The church was probably mainline protestant, but might have been christened Catholic at one time. There were ornate stained-glass windows on both sides of the pews, flanked by elaborate carved wood figures with the occasional covering of gold leaf. The church wasn't full, but it wasn't empty; the pews dotted with silent, bored, elderly members, tired of the pomp and circumstance of every Sunday, but obliged to attend because of their upbringing. It was a rainy windshield in front of a dark gray sky.

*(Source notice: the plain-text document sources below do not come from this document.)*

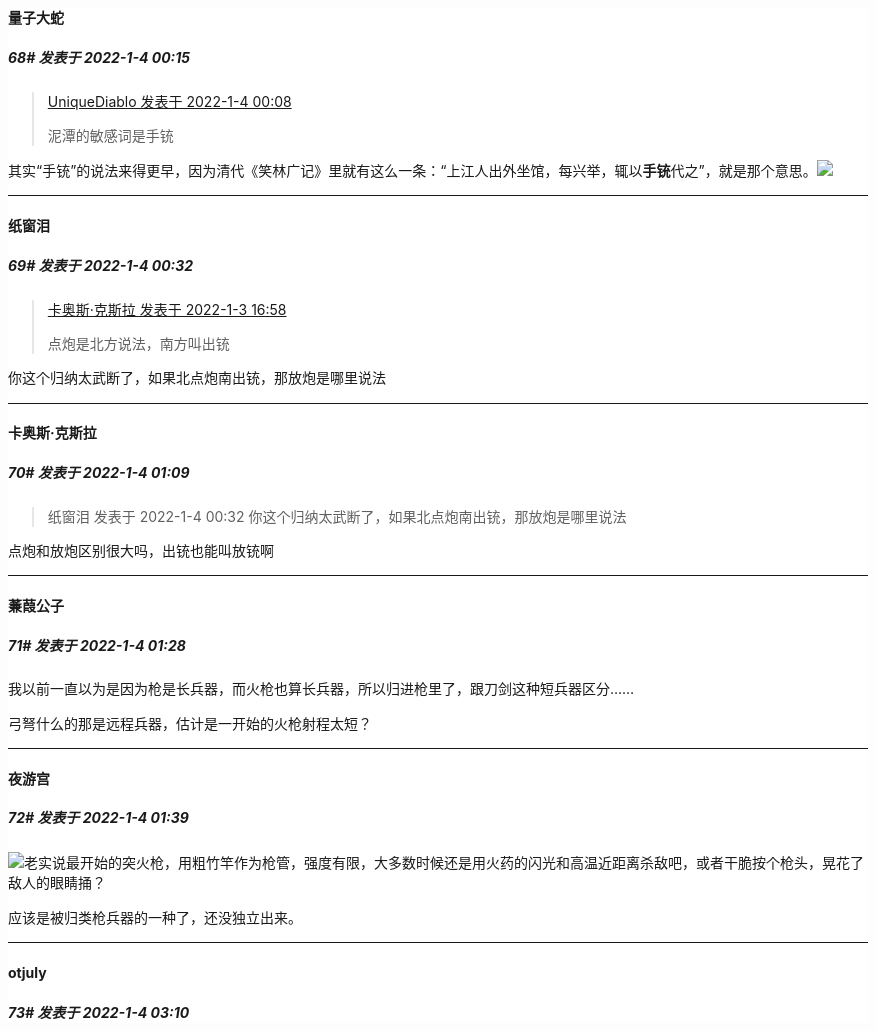 ####  量子大蛇  
##### 68#       发表于 2022-1-4 00:15

<blockquote><a href="httphttps://bbs.saraba1st.com/2b/forum.php?mod=redirect&amp;goto=findpost&amp;pid=54153738&amp;ptid=2045510" target="_blank">UniqueDiablo 发表于 2022-1-4 00:08</a>

泥潭的敏感词是手铳</blockquote>
其实“手铳”的说法来得更早，因为清代《笑林广记》里就有这么一条：“上江人出外坐馆，每兴举，辄以<strong>手铳</strong>代之”，就是那个意思。<img src="https://static.saraba1st.com/image/smiley/face2017/066.png" referrerpolicy="no-referrer">



*****

####  纸窗泪  
##### 69#       发表于 2022-1-4 00:32

<blockquote><a href="httphttps://bbs.saraba1st.com/2b/forum.php?mod=redirect&amp;goto=findpost&amp;pid=54149128&amp;ptid=2045510" target="_blank">卡奥斯·克斯拉 发表于 2022-1-3 16:58</a>

点炮是北方说法，南方叫出铳</blockquote>
你这个归纳太武断了，如果北点炮南出铳，那放炮是哪里说法



*****

####  卡奥斯·克斯拉  
##### 70#       发表于 2022-1-4 01:09

<blockquote>纸窗泪 发表于 2022-1-4 00:32
你这个归纳太武断了，如果北点炮南出铳，那放炮是哪里说法</blockquote>
点炮和放炮区别很大吗，出铳也能叫放铳啊



*****

####  蒹葭公子  
##### 71#       发表于 2022-1-4 01:28

我以前一直以为是因为枪是长兵器，而火枪也算长兵器，所以归进枪里了，跟刀剑这种短兵器区分……

弓弩什么的那是远程兵器，估计是一开始的火枪射程太短？

*****

####  夜游宫  
##### 72#       发表于 2022-1-4 01:39

<img src="https://static.saraba1st.com/image/smiley/face2017/037.png" referrerpolicy="no-referrer">老实说最开始的突火枪，用粗竹竿作为枪管，强度有限，大多数时候还是用火药的闪光和高温近距离杀敌吧，或者干脆按个枪头，晃花了敌人的眼睛捅？

应该是被归类枪兵器的一种了，还没独立出来。



*****

####  otjuly  
##### 73#       发表于 2022-1-4 03:10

When I walked in, I chose to sit on the lefthand side next to two middle-aged, be-sweatered gentlemen. It was closer to the back than the middle, but not far enough that I was in teenage territory. The organ began to bellow behind us, rumbling of psalms and choruses, often sung but usually forgotten. It was an average Sunday, between Epiphany and Lent, and all were prepared for another monotone sermon by the aged pastor, who had been master of the pulpit since 1977.
As the prelude droned, I took stock of those around me. Most were clothed in dark, neutral colors, probably to match the weather of that Sunday. But the two men next to me wore brighter colors in their similar apparel. They were dressed a little too well for church.

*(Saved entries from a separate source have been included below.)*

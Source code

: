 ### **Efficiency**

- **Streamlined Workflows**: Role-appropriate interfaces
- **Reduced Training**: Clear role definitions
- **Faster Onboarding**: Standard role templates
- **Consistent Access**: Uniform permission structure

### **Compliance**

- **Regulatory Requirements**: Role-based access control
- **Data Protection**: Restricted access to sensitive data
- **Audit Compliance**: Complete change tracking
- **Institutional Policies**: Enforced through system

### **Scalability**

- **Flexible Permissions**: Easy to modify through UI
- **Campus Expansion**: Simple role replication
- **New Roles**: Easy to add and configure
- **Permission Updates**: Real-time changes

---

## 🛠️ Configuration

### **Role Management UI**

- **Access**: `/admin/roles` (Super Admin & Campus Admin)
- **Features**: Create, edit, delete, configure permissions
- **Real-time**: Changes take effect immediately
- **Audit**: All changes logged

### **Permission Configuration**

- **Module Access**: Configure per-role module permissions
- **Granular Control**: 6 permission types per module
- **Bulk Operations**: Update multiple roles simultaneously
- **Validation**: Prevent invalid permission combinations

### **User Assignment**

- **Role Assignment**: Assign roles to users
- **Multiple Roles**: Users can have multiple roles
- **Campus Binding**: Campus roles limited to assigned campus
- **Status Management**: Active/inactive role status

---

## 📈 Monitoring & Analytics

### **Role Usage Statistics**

Then the murmuring began. I looked up to find a different man standing at the front of the church, clothed in jeans and a denim button-up, forsaking the traditional white robe and sash. It appeared no one knew who he was, but he took charge as though he'd been doing this for centuries. "Fellow followers of Christ," he said, speaking loudly over the now discussion-filled sanctuary, "Your former "pastor", shall we say, is gone this week. I have been led by the Spirit to speak to you today."
At once everyone quieted at this man's daring authority; authority claimed to have been bestowed upon him by God. He began to preach a characteristically evangelical sermon, inserting comments about the game last night, declarations against the music of the popular culture, and laughing about his daughter's latest news at the family dinner table.
Then the tone changed as he caught sight of the two men seated next to me. "Fornicators!" he said, wrinkling his face in anger, "Faggots! You have been found guilty of the unforgivable sin by the Lord our God!"
I stared back at this newcomer, startled. I quickly looked around to see who else was as confused and flustered as I, but it appeared that time stood still; it was only me and the men seated next to me who heard these words. The congregation was paused mid-movement, mid-sneeze.
When I had seated myself next to these men, I knew that they were a couple. It was obvious by the way they spoke in peaceful, happy voices and looked at each other with love in their eyes. I thought nothing of it; they were welcome in this house of worship by unspoken agreement.
Then I noticed their reaction. Neither one looked angry or opened their mouth to fight back; they merely sat, heads down, silent and sad.
The accuser continued his tirade, "You dare to defy God and His laws! Look at yourselves! You are no longer men; you have traded your masculinity in for the ways of woman! Why do you show your unholy faces in this holy place? Don't you know you have committed yourselves eternally to hell? For the Lord has said, "Do you not know that the wicked will not inherit the kingdom of God? Do not be deceived: Neither the sexually immoral nor idolaters nor adulterers nor male prostitutes nor HOMOSEXUAL OFFENDERS nor thieves nor the greedy nor drunkards nor slanderers nor swindlers will inherit the kingdom of God." Do you disagree with Him?!"
As I spoke, I looked to my friends. They nodded, and slowly we began to stand, facing the accuser with tears streaming down our faces. He continued to yell, and it took all that was in me not to yell back. Because that wouldn't help. It wouldn't make him stop. There was nothing we could do but face our accuser and give him what he wanted: the pain that poured silently from our eyes and our hearts.
Eventually, worn out, he began to slow his speech, but began to curse us louder as we turned and slowly walked out of the church into the warm sunshine. I stood with these men, these brothers, and hugged them, begging forgiveness for the accuser, the church, the world.
This was a dream I had 3 nights ago. I'm still learning.